The geology of an island is going to tell you how the freshwater lens is going to behave

Freshwater lenses float on seawater.  Freshwater mounds up and flows to ocean (head).  For every 1 unit of freshwater mound thickness above sea level, there’s 40 times as much thickness to the freshwater lens below sea level.

If the aquifer is porous and permeable, get a small lens.  If the aquifer is inefficient (close to an aquitard or aquiclude), will get a large top mound before the freshwater flows to the ocean.

The top and base of the freshwater lens are mixing zones.  The base is the halocline.  Below the halocline is saline ground water - the marine phreatic zone.
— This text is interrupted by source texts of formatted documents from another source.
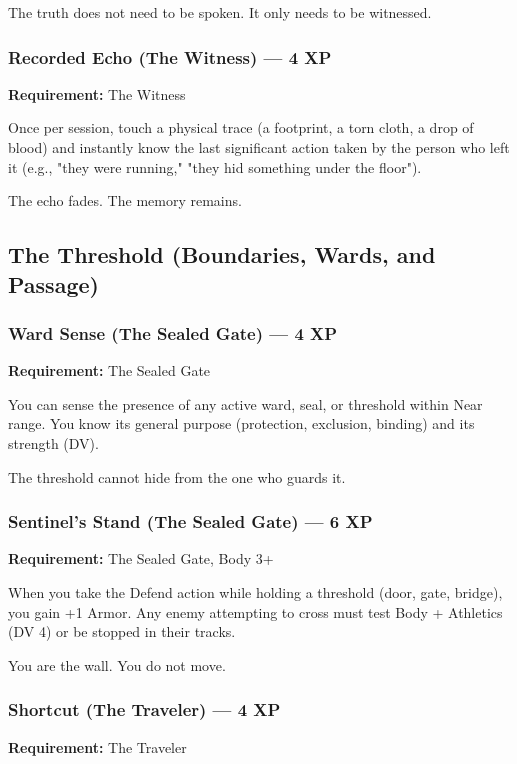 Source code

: The truth does not need to be spoken. It only needs to be witnessed.

\subsubsection{Recorded Echo (The Witness) — 4 XP}

\textbf{Requirement:} The Witness

Once per session, touch a physical trace (a footprint, a torn cloth, a drop of blood) and instantly know the last significant action taken by the person who left it (e.g., "they were running," "they hid something under the floor").

The echo fades. The memory remains.

\subsection{The Threshold (Boundaries, Wards, and Passage)}

\subsubsection{Ward Sense (The Sealed Gate) — 4 XP}

\textbf{Requirement:} The Sealed Gate

You can sense the presence of any active ward, seal, or threshold within Near range. You know its general purpose (protection, exclusion, binding) and its strength (DV).

The threshold cannot hide from the one who guards it.

\subsubsection{Sentinel's Stand (The Sealed Gate) — 6 XP}

\textbf{Requirement:} The Sealed Gate, Body 3+

When you take the Defend action while holding a threshold (door, gate, bridge), you gain +1 Armor. Any enemy attempting to cross must test Body + Athletics (DV 4) or be stopped in their tracks.

You are the wall. You do not move.

\subsubsection{Shortcut (The Traveler) — 4 XP}

\textbf{Requirement:} The Traveler

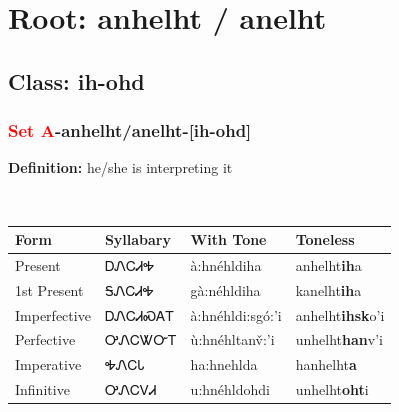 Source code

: \needspace{4in}
\section*{Root: anhelht / anelht}
\nopagebreak
{}
\needspace{3in}
\subsection*{Class: ih-ohd}
\nopagebreak
\needspace{2in}
\subsubsection*{\textcolor{Red}{Set A}{-}\textbf{anhelht/anelht}{-}[ih-ohd]}
\nopagebreak
\textbf{Definition: } he/she is interpreting it
\\[0.5em]
\begin{tabularx}{\textwidth}{l X X X}%
\toprule%
\textbf{Form}&\textbf{Syllabary}&\textbf{With Tone}&\textbf{Toneless}\\%
\midrule%
Present&ᎠᏁᏟᏗᎭ&à:hnéhldiha&anhelht\textbf{ih}a\\%
1st Present&ᎦᏁᏟᏗᎭ&gà:néhldiha&kanelht\textbf{ih}a\\%
Imperfective&ᎠᏁᏟᏗᏍᎪᎢ&à:hnéhldi:sgó:’i&anhelht\textbf{ihsk}o'i\\%
Perfective&ᎤᏁᏟᏔᏅᎢ&ù:hnéhltanv̌:’i&unhelht\textbf{han}v'i\\%
Imperative&ᎭᏁᏟᏓ&ha:hnehlda&hanhelht\textbf{a}\\%
Infinitive&ᎤᏁᏟᏙᏗ&u:hnéhldohdi&unhelht\textbf{oht}i\\%
\bottomrule%
\end{tabularx}
\\[1em]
Caves form by mixing dissolution at the halocline.  But this especially happens at the lens margin - there, lens margin flow velocities are high (think your thumb over the end of a garden hose), so reactants and products flush through quickly.  This is a zone of enhanced dissolution - get flank margin caves.

Freshwater/seawater mixing - these two are miscible liquids, but they will stay separated unless they’re agitated.

 

d34S from cave gypsum in some flank margin caves indicates biomediation of sulfur has occurred, likely from anoxic conditions.
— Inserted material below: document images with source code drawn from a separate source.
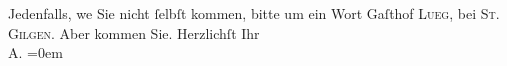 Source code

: \begin{ledgroupsized}[t]{13cm}
           \pstart
           Jedenfalls, we{\geminationn} Sie nicht ſelbſt kommen, bitte um ein
               Wort Gaſthof \textsc{Lueg}, bei \textsc{St. Gilgen}.\pend
           \pstart
           Aber kommen Sie.\pend
           \pstart
           Herzlichſt Ihr{\\[\baselineskip]}\spacefill\mbox{A.}\pend
           \leftskip=0em{}
         
         \endnumbering{}\end{ledgroupsized}  \newcommand{\dateiname}{L01435}\newcommand{\titel}{Arthur Schnitzler an Richard Beer-Hofmann, 3. 9. 1904}\newcommand{\editorInnen}{Martin Anton Müller und Gerd-Hermann Susen}
      
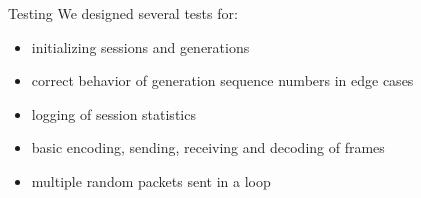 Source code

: \documentclass[11pt]{beamer}
\begin{document}
	\begin{frame}{Testing}
		We designed several tests for:
		\begin{itemize}
			\item initializing sessions and generations
			\item correct behavior of generation sequence numbers in edge cases
			\item logging of session statistics
			\item basic encoding, sending, receiving and decoding of frames
			\item multiple random packets sent in a loop
		\end{itemize}
	\end{frame}
\end{document}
Expect caves along the halocline at the margin of the freshwater lens - active halocline caves - flank margin caves.

Also expect caves along the upper margin of the freshwater lens - water table caves.

Freshwater/seawater mixing results in dissolution at a microscopic and macroscopic scale.

 

On Sal Salvador Island, an historic water well has been discovered on North Point Peninsula - that doesn’t make sense considering the small size of land there and the proximity to the ocean.  However, the Holocene-aged North Point Member limestones there have little organized porosity/permeability, so they hold lots of freshwater, despite being close to the sea.

 

Mixing zone dissolution cuts across cave wall rock, speleothem, paleosols.  Speleothem can be shaved off.

Caves on carbonate islands are controlled by sea level position - sea level has varied ~130 meters over the last 2 million years.

During most of the Quaternary, sea level has usually been lower than now.  Some spikes in sea level occurred during marine isotope stages 5e, 9, 11, 15 - sea level was above modern sea level at these times.  Very little of Quaternary time was spent above modern sea level.

Flank margin caves form at the distal margin of freshwater lens, at the flanks of an island.

As cave chambers develop in the lens, the mixing zone steps landward to the rear of the flank margin cave chambers - the cave grows large & complex.

Flank margin caves originally have no entrance.  Entrances form later by hillside erosion breaching the flank margin caves.  They have a low, wide aspect, the result of the freshwater lens/mixing zone geometry.

Flank margin caves are oval in plan view.  The entrance reaches its maximum width when hillside erosion breaches the cave at the halfway point.  Ex: Tinian, Marianas.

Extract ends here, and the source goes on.